WHAT YOU ARE ASKED TO DO:
Let the output be exactly the lines from the one containing "Describe a manual" through the end of the records below, both included.

GIVEN DATA:
......

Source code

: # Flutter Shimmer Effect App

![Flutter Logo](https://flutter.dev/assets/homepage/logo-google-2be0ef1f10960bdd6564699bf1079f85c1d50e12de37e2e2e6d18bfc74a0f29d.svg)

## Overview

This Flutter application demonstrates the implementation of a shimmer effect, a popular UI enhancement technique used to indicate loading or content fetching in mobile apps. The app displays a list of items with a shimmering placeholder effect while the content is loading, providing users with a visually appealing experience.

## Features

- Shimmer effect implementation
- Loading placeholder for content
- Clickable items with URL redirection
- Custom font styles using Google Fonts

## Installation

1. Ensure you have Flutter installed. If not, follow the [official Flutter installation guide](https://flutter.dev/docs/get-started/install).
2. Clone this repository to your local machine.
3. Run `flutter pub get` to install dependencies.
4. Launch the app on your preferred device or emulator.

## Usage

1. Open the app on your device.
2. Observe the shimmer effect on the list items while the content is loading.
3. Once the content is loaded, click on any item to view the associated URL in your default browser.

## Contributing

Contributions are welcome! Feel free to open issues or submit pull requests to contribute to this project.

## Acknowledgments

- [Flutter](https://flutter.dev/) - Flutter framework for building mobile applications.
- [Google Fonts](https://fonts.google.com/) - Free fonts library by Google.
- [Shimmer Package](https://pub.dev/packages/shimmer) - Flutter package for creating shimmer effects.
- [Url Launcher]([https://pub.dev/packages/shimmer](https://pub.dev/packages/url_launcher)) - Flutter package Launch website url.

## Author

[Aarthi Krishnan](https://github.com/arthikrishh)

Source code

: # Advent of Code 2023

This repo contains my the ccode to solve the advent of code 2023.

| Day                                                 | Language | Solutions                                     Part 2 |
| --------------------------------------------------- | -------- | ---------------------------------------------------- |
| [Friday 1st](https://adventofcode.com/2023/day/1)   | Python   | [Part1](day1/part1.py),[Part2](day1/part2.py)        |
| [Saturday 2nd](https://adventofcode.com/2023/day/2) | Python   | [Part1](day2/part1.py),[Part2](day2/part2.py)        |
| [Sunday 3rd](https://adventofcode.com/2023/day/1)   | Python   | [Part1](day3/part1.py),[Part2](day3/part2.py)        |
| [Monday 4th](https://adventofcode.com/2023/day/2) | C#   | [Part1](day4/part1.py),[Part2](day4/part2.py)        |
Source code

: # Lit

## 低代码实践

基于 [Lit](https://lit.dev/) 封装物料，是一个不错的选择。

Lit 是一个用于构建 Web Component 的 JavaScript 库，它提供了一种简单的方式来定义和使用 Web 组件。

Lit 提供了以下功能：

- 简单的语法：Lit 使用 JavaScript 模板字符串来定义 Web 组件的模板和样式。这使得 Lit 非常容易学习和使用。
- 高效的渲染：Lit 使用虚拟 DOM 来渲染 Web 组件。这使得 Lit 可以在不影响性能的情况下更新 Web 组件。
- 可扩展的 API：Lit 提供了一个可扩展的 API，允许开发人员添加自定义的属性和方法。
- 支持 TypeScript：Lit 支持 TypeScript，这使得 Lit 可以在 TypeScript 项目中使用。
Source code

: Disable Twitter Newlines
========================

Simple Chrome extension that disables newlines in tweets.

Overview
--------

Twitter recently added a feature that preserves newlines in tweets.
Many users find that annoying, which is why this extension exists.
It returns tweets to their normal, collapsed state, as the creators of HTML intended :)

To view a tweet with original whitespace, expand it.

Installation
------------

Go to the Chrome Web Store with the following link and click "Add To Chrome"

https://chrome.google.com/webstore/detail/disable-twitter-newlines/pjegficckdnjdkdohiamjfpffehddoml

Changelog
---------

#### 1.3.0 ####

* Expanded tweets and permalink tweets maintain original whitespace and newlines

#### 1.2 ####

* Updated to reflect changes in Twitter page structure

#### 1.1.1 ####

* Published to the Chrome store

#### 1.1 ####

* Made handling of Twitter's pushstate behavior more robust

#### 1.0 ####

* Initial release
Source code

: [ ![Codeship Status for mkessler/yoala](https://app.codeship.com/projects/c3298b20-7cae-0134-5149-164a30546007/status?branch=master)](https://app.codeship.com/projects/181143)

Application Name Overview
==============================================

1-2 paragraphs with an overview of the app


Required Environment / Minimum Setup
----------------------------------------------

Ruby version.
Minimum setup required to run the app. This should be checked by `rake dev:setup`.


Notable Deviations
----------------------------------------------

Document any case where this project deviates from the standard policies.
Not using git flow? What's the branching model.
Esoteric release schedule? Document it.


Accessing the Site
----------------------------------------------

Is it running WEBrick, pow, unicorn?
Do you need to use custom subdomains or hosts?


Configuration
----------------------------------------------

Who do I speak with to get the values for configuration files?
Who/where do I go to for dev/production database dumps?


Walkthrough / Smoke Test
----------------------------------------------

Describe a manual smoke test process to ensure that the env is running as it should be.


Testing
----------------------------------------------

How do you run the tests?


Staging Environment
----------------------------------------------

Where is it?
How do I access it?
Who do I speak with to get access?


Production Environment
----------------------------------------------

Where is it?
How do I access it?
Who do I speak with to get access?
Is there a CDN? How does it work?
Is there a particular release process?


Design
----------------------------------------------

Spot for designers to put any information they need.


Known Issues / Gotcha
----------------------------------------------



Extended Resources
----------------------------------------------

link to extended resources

......

RESPONSE:
Describe a manual smoke test process to ensure that the env is running as it should be.


Testing
----------------------------------------------

How do you run the tests?


Staging Environment
----------------------------------------------

Where is it?
How do I access it?
Who do I speak with to get access?


Production Environment
----------------------------------------------

Where is it?
How do I access it?
Who do I speak with to get access?
Is there a CDN? How does it work?
Is there a particular release process?


Design
----------------------------------------------

Spot for designers to put any information they need.


Known Issues / Gotcha
----------------------------------------------



Extended Resources
----------------------------------------------

link to extended resources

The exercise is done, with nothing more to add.